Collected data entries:
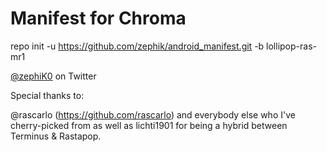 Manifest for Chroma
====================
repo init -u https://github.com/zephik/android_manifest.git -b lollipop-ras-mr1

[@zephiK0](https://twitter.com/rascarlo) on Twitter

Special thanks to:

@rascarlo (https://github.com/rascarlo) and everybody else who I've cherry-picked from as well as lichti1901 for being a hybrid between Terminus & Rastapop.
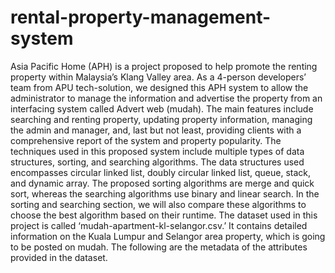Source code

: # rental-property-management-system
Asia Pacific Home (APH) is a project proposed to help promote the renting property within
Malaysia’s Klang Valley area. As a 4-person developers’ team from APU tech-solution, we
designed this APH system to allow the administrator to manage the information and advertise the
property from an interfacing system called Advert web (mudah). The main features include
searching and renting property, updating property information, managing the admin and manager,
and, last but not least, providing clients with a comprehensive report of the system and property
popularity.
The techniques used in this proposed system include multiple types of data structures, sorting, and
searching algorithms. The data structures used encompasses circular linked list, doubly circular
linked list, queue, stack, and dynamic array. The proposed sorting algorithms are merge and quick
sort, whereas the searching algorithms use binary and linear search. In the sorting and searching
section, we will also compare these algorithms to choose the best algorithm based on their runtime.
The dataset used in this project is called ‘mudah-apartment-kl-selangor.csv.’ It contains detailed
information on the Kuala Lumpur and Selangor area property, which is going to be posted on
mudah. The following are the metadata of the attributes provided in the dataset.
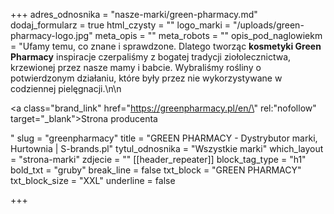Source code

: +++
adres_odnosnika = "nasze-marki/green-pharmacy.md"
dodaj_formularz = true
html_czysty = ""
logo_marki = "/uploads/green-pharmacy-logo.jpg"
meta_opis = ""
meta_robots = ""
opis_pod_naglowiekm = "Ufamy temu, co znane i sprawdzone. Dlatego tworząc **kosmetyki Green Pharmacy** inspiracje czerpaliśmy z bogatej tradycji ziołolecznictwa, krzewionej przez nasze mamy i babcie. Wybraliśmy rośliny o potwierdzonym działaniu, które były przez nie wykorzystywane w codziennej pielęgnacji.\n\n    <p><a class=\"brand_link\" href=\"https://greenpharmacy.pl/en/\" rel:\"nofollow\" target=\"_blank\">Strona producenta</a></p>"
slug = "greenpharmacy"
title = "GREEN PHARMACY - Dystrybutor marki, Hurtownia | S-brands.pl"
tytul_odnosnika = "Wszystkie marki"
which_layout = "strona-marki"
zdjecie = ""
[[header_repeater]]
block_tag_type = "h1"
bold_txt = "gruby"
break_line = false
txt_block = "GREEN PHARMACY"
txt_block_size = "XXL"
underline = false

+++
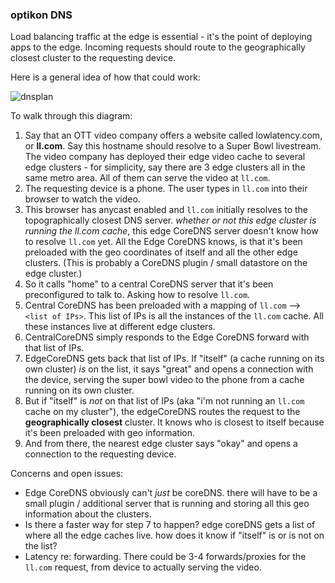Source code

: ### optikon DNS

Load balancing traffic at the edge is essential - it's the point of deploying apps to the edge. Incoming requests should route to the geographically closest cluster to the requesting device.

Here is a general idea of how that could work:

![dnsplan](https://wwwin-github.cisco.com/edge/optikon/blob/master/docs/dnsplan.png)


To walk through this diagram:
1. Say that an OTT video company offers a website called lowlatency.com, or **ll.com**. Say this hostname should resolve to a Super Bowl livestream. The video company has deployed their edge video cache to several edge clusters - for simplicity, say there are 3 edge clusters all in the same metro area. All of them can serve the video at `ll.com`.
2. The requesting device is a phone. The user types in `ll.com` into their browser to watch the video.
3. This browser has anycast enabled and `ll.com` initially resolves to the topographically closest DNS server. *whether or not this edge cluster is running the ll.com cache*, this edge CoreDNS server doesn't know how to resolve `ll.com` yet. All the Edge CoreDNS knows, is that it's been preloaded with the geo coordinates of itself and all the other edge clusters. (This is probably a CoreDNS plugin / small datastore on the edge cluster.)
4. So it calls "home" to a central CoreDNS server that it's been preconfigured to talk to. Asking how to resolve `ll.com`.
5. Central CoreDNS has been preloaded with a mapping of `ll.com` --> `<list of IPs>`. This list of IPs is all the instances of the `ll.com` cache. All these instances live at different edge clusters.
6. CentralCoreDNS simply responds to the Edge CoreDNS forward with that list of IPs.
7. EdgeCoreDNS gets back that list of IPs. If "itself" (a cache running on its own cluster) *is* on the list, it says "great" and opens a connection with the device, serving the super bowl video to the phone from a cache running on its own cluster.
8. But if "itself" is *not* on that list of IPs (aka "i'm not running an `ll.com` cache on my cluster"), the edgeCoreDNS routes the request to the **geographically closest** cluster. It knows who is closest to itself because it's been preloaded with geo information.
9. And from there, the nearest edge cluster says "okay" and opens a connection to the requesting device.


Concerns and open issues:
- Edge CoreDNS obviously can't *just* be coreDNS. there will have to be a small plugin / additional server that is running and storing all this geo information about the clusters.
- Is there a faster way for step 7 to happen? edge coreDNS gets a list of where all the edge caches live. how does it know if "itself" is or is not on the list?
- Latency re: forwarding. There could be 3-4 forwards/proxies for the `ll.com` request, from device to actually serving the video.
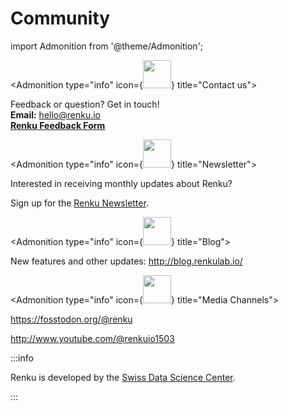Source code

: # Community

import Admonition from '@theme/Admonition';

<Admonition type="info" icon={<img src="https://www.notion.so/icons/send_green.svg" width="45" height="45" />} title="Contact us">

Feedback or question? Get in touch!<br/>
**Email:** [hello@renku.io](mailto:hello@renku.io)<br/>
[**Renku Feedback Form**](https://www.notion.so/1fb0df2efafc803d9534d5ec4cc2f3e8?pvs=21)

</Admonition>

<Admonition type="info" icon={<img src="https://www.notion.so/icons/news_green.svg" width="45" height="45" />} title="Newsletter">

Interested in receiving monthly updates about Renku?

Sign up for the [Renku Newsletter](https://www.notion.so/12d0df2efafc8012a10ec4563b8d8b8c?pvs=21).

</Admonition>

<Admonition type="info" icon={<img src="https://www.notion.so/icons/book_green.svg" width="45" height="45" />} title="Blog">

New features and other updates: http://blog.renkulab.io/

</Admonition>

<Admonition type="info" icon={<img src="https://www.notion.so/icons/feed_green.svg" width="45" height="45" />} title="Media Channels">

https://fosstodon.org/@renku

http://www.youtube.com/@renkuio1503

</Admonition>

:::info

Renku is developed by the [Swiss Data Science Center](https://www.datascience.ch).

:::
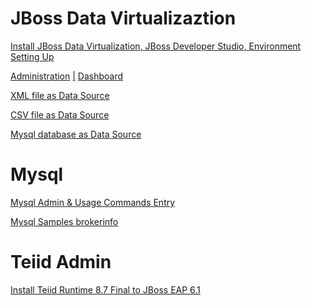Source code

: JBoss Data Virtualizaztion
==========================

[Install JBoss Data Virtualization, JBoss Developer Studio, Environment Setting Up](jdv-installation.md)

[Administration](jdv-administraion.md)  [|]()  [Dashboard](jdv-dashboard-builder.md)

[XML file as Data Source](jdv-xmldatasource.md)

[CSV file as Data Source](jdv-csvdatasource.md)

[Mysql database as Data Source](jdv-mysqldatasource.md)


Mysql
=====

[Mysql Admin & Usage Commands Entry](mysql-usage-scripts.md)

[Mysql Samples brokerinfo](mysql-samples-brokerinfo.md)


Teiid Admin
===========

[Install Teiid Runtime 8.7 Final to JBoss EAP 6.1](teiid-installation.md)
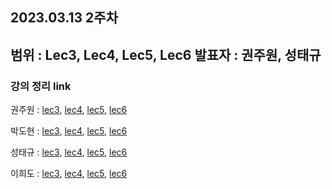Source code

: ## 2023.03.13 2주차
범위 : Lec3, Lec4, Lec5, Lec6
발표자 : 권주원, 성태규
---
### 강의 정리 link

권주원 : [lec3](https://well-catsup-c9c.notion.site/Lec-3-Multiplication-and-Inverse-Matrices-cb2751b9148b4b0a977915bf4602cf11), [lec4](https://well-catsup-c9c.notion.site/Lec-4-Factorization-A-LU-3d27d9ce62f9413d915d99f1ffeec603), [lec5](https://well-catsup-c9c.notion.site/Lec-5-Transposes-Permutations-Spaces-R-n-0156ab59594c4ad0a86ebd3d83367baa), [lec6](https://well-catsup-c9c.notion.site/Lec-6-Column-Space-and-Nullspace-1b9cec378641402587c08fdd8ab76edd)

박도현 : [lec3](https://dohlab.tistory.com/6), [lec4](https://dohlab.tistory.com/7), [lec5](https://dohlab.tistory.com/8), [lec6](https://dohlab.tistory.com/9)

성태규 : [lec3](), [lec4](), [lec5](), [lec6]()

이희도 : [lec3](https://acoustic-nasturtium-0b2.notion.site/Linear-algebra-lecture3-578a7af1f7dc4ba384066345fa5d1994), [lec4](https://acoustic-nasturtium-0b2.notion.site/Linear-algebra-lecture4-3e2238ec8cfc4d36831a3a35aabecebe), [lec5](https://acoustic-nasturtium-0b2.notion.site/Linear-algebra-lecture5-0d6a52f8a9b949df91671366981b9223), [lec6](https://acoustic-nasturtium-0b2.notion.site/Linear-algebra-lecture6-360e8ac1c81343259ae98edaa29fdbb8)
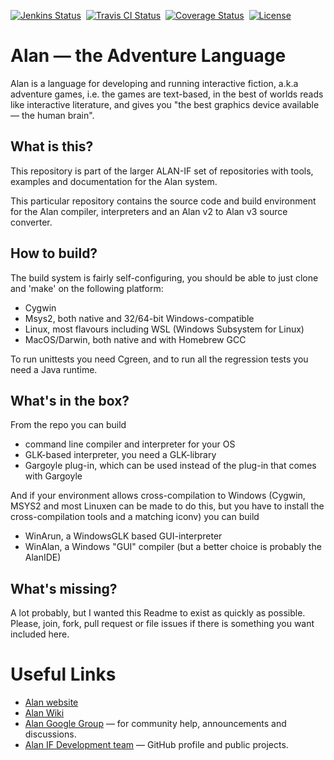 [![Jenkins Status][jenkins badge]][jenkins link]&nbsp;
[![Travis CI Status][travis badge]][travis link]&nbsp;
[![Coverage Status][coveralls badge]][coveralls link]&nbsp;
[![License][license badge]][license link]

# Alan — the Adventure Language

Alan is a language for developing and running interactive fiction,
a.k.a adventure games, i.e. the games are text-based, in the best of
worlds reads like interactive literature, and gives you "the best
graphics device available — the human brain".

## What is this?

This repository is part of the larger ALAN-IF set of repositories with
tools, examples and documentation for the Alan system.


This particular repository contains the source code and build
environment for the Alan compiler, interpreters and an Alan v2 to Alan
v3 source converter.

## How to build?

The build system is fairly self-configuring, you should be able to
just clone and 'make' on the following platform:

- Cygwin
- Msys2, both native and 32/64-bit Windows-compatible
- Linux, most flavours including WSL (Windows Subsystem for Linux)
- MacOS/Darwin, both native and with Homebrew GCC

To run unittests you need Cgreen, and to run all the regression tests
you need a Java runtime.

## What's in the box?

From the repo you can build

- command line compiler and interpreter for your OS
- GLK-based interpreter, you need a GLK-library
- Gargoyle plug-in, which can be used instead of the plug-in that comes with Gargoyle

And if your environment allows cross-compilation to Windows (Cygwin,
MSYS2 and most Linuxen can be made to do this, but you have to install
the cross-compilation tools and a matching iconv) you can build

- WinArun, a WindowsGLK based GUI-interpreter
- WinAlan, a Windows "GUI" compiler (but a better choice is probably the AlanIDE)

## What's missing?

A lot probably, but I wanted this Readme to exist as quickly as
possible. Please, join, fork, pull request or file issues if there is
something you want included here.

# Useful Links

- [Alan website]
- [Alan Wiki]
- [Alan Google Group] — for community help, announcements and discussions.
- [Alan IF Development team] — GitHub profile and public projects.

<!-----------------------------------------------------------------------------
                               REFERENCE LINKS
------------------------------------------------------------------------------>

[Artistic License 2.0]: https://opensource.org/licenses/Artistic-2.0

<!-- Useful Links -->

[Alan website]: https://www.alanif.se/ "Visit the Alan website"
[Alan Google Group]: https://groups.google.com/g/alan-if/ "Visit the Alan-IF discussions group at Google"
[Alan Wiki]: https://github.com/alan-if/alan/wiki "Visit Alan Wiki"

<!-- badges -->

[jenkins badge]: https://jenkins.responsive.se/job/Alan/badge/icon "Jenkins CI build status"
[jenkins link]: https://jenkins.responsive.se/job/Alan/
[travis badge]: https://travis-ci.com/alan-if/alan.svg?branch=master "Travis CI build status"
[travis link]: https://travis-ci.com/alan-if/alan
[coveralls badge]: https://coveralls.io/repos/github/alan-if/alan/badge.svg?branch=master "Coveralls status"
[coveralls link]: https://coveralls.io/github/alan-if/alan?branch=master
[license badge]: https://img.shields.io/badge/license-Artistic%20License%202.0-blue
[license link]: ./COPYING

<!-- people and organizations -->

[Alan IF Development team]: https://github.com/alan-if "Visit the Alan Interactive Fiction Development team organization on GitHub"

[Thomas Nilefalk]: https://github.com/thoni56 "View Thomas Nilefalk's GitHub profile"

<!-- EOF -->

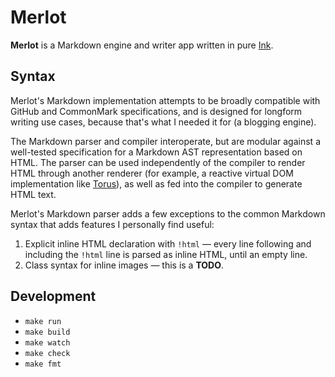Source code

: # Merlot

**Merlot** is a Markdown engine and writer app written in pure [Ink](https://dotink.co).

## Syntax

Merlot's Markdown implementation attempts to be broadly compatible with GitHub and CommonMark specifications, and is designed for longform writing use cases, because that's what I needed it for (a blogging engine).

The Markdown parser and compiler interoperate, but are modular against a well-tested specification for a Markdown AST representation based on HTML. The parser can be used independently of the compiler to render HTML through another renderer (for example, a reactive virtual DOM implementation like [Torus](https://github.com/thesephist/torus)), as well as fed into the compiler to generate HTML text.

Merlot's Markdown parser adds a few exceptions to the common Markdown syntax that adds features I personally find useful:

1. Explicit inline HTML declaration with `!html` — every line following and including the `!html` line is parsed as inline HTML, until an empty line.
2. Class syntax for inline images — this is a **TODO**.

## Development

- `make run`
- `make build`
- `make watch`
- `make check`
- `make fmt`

> **About this task**
From the line holding "[jenkins link]: https://jenkins.responsive.se/job/Alan/" to the line holding "[travis link]: https://travis-ci.com/alan-if/alan", inclusive, restate each line above exactly as written.

> **Completed task**
[jenkins link]: https://jenkins.responsive.se/job/Alan/
[travis badge]: https://travis-ci.com/alan-if/alan.svg?branch=master "Travis CI build status"
[travis link]: https://travis-ci.com/alan-if/alan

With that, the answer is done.